→ **Goal of the exercise**
Each entry that follows should be given again word for word; please leave out its pictures.
__________
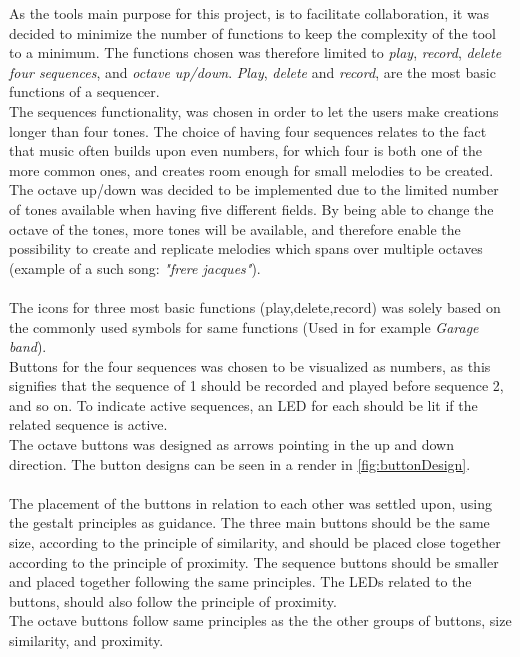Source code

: As the tools main purpose for this project, is to facilitate collaboration, it was decided to minimize the number of functions to keep the complexity of the tool to a minimum. The functions chosen was therefore limited to \textit{play}, \textit{record}, \textit{delete} \textit{four sequences}, and \textit{octave up/down}. \textit{Play}, \textit{delete} and \textit{record}, are the most basic functions of a sequencer.\\
The sequences functionality, was chosen in order to let the users make creations longer than four tones. The choice of having four sequences relates to the fact that music often builds upon even numbers, for which four is both one of the more common ones\cite{tempo}, and creates room enough for small melodies to be created.\\
The octave up/down was decided to be implemented due to the limited number of tones available when having five different fields. By being able to change the octave of the tones, more tones will be available, and therefore enable the possibility to create and replicate melodies which spans over multiple octaves (example of a such song: \textit{"frere jacques"}).\\\\
The icons for three most basic functions (play,delete,record) was solely based on the commonly used symbols for same functions (Used in for example \textit{Garage band}\cite{Garageband}).\\ Buttons for the four sequences was chosen to be visualized as numbers, as this signifies that the sequence of 1 should be recorded and played before sequence 2, and so on. To indicate active sequences, an LED for each should be lit if the related sequence is active. \\ The octave buttons was designed as arrows pointing in the up and down direction. The button designs can be seen in a render in \autoref{fig:buttonDesign}.\\\\
The placement of the buttons in relation to each other was settled upon, using the gestalt principles\cite{gestalt} as guidance. The three main buttons should be the same size, according to the principle of similarity\cite{gestalt}, and should be placed close together according to the principle of proximity\cite{gestalt}. The sequence buttons should be smaller and placed together following the same principles. The LEDs related to the buttons, should also follow the principle of proximity\cite{gestalt}.\\ The octave buttons follow same principles as the the other groups of buttons, size similarity, and proximity.
 

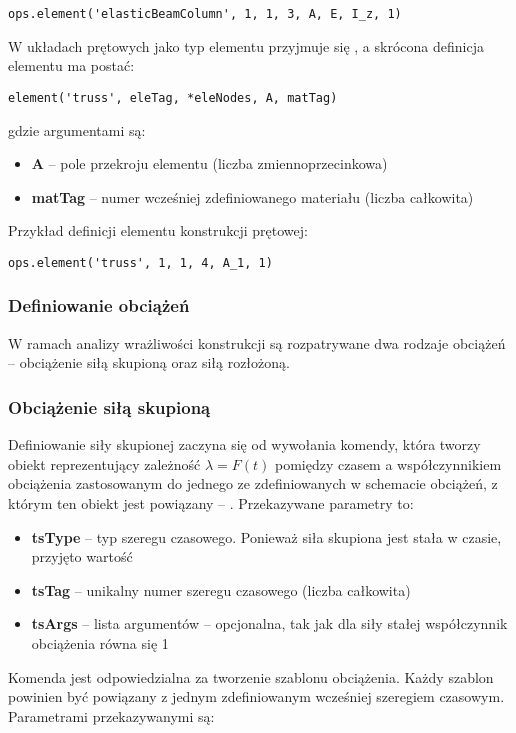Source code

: \begin{lstlisting}
ops.element('elasticBeamColumn', 1, 1, 3, A, E, I_z, 1)
\end{lstlisting}
W układach prętowych jako typ elementu przyjmuje się , a skrócona definicja elementu ma postać:

\begin{lstlisting}
element('truss', eleTag, *eleNodes, A, matTag)
\end{lstlisting}
gdzie argumentami są:
\begin{itemize}
    \item \textbf{A} – pole przekroju elementu (liczba zmiennoprzecinkowa)
    \item \textbf{matTag} – numer wcześniej zdefiniowanego materiału (liczba całkowita)
\end{itemize}
Przykład definicji elementu konstrukcji prętowej:

\begin{lstlisting}
ops.element('truss', 1, 1, 4, A_1, 1)
\end{lstlisting}

\subsubsection{Definiowanie obciążeń}

W ramach analizy wrażliwości konstrukcji są rozpatrywane dwa rodzaje obciążeń – obciążenie siłą skupioną oraz siłą rozłożoną.

\subsubsection*{Obciążenie siłą skupioną}

Definiowanie siły skupionej zaczyna się od wywołania komendy, która tworzy obiekt reprezentujący zależność $\lambda=F(t)$ pomiędzy czasem
a współczynnikiem obciążenia zastosowanym do jednego ze zdefiniowanych w schemacie obciążeń, z którym ten obiekt jest powiązany – .
Przekazywane parametry to:

\begin{itemize}
    \item \textbf{tsType} – typ szeregu czasowego. Ponieważ siła skupiona jest stała w czasie, przyjęto wartość 
    \item \textbf{tsTag} – unikalny numer szeregu czasowego (liczba całkowita)
    \item \textbf{tsArgs} – lista argumentów – opcjonalna, tak jak dla siły stałej współczynnik obciążenia równa się 1
\end{itemize}
Komenda  jest odpowiedzialna za tworzenie szablonu obciążenia.
Każdy szablon powinien być powiązany z jednym zdefiniowanym wcześniej szeregiem czasowym. Parametrami przekazywanymi są:

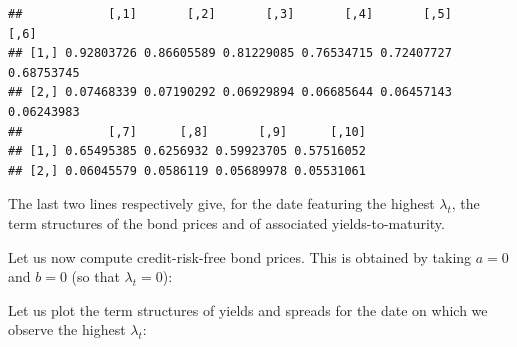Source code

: \documentclass[
  12pt,
]{book}
\newenvironment{Shaded}{\begin{snugshade}}{\end{snugshade}}
\newcommand{\AttributeTok}[1]{\textcolor[rgb]{0.13,0.29,0.53}{#1}}
\newcommand{\DecValTok}[1]{\textcolor[rgb]{0.00,0.00,0.81}{#1}}
\newcommand{\FloatTok}[1]{\textcolor[rgb]{0.00,0.00,0.81}{#1}}
\newcommand{\FunctionTok}[1]{\textcolor[rgb]{0.13,0.29,0.53}{\textbf{#1}}}
\newcommand{\NormalTok}[1]{#1}
\newcommand{\OtherTok}[1]{\textcolor[rgb]{0.56,0.35,0.01}{#1}}
\newcommand{\SpecialCharTok}[1]{\textcolor[rgb]{0.81,0.36,0.00}{\textbf{#1}}}
\theoremstyle{definition}
\theoremstyle{definition}
\theoremstyle{definition}
\theoremstyle{definition}
\theoremstyle{remark}
\begin{document}
\begin{verbatim}
##            [,1]       [,2]       [,3]       [,4]       [,5]       [,6]
## [1,] 0.92803726 0.86605589 0.81229085 0.76534715 0.72407727 0.68753745
## [2,] 0.07468339 0.07190292 0.06929894 0.06685644 0.06457143 0.06243983
##            [,7]      [,8]       [,9]      [,10]
## [1,] 0.65495385 0.6256932 0.59923705 0.57516052
## [2,] 0.06045579 0.0586119 0.05689978 0.05531061
\end{verbatim}

The last two lines respectively give, for the date featuring the highest \(\lambda_t\), the term structures of the bond prices and of associated yields-to-maturity.

Let us now compute credit-risk-free bond prices. This is obtained by taking \(a=0\) and \(b=0\) (so that \(\lambda_t=0\)):

\begin{Shaded}
\end{Shaded}

Let us plot the term structures of yields and spreads for the date on which we observe the highest \(\lambda_t\):
\end{document}
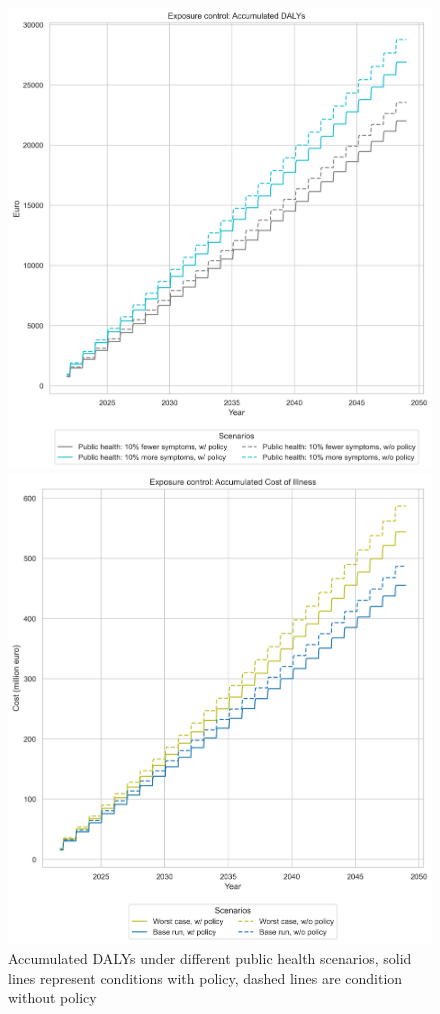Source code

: \begin{figure}[h!]
    \centering
    \begin{minipage}{0.45\textwidth}
        \centering
        \includegraphics[width=1\textwidth]{images/ec_Public health_adaly.png}
        \caption{Accumulated DALYs under different public health scenarios, solid lines represent conditions with policy, dashed lines are condition without policy}
        \label{fig:ec_public_daly}
    \end{minipage}\hfill
    \begin{minipage}{0.45\textwidth}
        \centering
        \includegraphics[width=1\textwidth]{images/ec_Base and Worst Case_acoi.png} 

\end{minipage}
\end{figure}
__________
→ **Exercise output**
Source code

: As the tools main purpose for this project, is to facilitate collaboration, it was decided to minimize the number of functions to keep the complexity of the tool to a minimum. The functions chosen was therefore limited to \textit{play}, \textit{record}, \textit{delete} \textit{four sequences}, and \textit{octave up/down}. \textit{Play}, \textit{delete} and \textit{record}, are the most basic functions of a sequencer.\\
The sequences functionality, was chosen in order to let the users make creations longer than four tones. The choice of having four sequences relates to the fact that music often builds upon even numbers, for which four is both one of the more common ones\cite{tempo}, and creates room enough for small melodies to be created.\\
The octave up/down was decided to be implemented due to the limited number of tones available when having five different fields. By being able to change the octave of the tones, more tones will be available, and therefore enable the possibility to create and replicate melodies which spans over multiple octaves (example of a such song: \textit{"frere jacques"}).\\\\
The icons for three most basic functions (play,delete,record) was solely based on the commonly used symbols for same functions (Used in for example \textit{Garage band}\cite{Garageband}).\\ Buttons for the four sequences was chosen to be visualized as numbers, as this signifies that the sequence of 1 should be recorded and played before sequence 2, and so on. To indicate active sequences, an LED for each should be lit if the related sequence is active. \\ The octave buttons was designed as arrows pointing in the up and down direction. The button designs can be seen in a render in \autoref{fig:buttonDesign}.\\\\
The placement of the buttons in relation to each other was settled upon, using the gestalt principles\cite{gestalt} as guidance. The three main buttons should be the same size, according to the principle of similarity\cite{gestalt}, and should be placed close together according to the principle of proximity\cite{gestalt}. The sequence buttons should be smaller and placed together following the same principles. The LEDs related to the buttons, should also follow the principle of proximity\cite{gestalt}.\\ The octave buttons follow same principles as the the other groups of buttons, size similarity, and proximity.
 

Source code

: \begin{lstlisting}
ops.element('elasticBeamColumn', 1, 1, 3, A, E, I_z, 1)
\end{lstlisting}
W układach prętowych jako typ elementu przyjmuje się , a skrócona definicja elementu ma postać:

\begin{lstlisting}
element('truss', eleTag, *eleNodes, A, matTag)
\end{lstlisting}
gdzie argumentami są:
\begin{itemize}
    \item \textbf{A} – pole przekroju elementu (liczba zmiennoprzecinkowa)
    \item \textbf{matTag} – numer wcześniej zdefiniowanego materiału (liczba całkowita)
\end{itemize}
Przykład definicji elementu konstrukcji prętowej:

\begin{lstlisting}
ops.element('truss', 1, 1, 4, A_1, 1)
\end{lstlisting}

\subsubsection{Definiowanie obciążeń}

W ramach analizy wrażliwości konstrukcji są rozpatrywane dwa rodzaje obciążeń – obciążenie siłą skupioną oraz siłą rozłożoną.

\subsubsection*{Obciążenie siłą skupioną}

Definiowanie siły skupionej zaczyna się od wywołania komendy, która tworzy obiekt reprezentujący zależność $\lambda=F(t)$ pomiędzy czasem
a współczynnikiem obciążenia zastosowanym do jednego ze zdefiniowanych w schemacie obciążeń, z którym ten obiekt jest powiązany – .
Przekazywane parametry to:

\begin{itemize}
    \item \textbf{tsType} – typ szeregu czasowego. Ponieważ siła skupiona jest stała w czasie, przyjęto wartość 
    \item \textbf{tsTag} – unikalny numer szeregu czasowego (liczba całkowita)
    \item \textbf{tsArgs} – lista argumentów – opcjonalna, tak jak dla siły stałej współczynnik obciążenia równa się 1
\end{itemize}
Komenda  jest odpowiedzialna za tworzenie szablonu obciążenia.
Każdy szablon powinien być powiązany z jednym zdefiniowanym wcześniej szeregiem czasowym. Parametrami przekazywanymi są:

Source code

: \documentclass[
  12pt,
]{book}
\newenvironment{Shaded}{\begin{snugshade}}{\end{snugshade}}
\newcommand{\AttributeTok}[1]{\textcolor[rgb]{0.13,0.29,0.53}{#1}}
\newcommand{\DecValTok}[1]{\textcolor[rgb]{0.00,0.00,0.81}{#1}}
\newcommand{\FloatTok}[1]{\textcolor[rgb]{0.00,0.00,0.81}{#1}}
\newcommand{\FunctionTok}[1]{\textcolor[rgb]{0.13,0.29,0.53}{\textbf{#1}}}
\newcommand{\NormalTok}[1]{#1}
\newcommand{\OtherTok}[1]{\textcolor[rgb]{0.56,0.35,0.01}{#1}}
\newcommand{\SpecialCharTok}[1]{\textcolor[rgb]{0.81,0.36,0.00}{\textbf{#1}}}
\theoremstyle{definition}
\theoremstyle{definition}
\theoremstyle{definition}
\theoremstyle{definition}
\theoremstyle{remark}
\begin{document}
\begin{verbatim}
##            [,1]       [,2]       [,3]       [,4]       [,5]       [,6]
## [1,] 0.92803726 0.86605589 0.81229085 0.76534715 0.72407727 0.68753745
## [2,] 0.07468339 0.07190292 0.06929894 0.06685644 0.06457143 0.06243983
##            [,7]      [,8]       [,9]      [,10]
## [1,] 0.65495385 0.6256932 0.59923705 0.57516052
## [2,] 0.06045579 0.0586119 0.05689978 0.05531061
\end{verbatim}

The last two lines respectively give, for the date featuring the highest \(\lambda_t\), the term structures of the bond prices and of associated yields-to-maturity.

Let us now compute credit-risk-free bond prices. This is obtained by taking \(a=0\) and \(b=0\) (so that \(\lambda_t=0\)):

\begin{Shaded}
\end{Shaded}

Let us plot the term structures of yields and spreads for the date on which we observe the highest \(\lambda_t\):
\end{document}
Source code

: \begin{figure}[h!]
    \centering
    \begin{minipage}{0.45\textwidth}
        \centering
        \includegraphics[width=1\textwidth]{images/ec_Public health_adaly.png}
        \caption{Accumulated DALYs under different public health scenarios, solid lines represent conditions with policy, dashed lines are condition without policy}
        \label{fig:ec_public_daly}
    \end{minipage}\hfill
    \begin{minipage}{0.45\textwidth}
        \centering
        \includegraphics[width=1\textwidth]{images/ec_Base and Worst Case_acoi.png} 

\end{minipage}
\end{figure}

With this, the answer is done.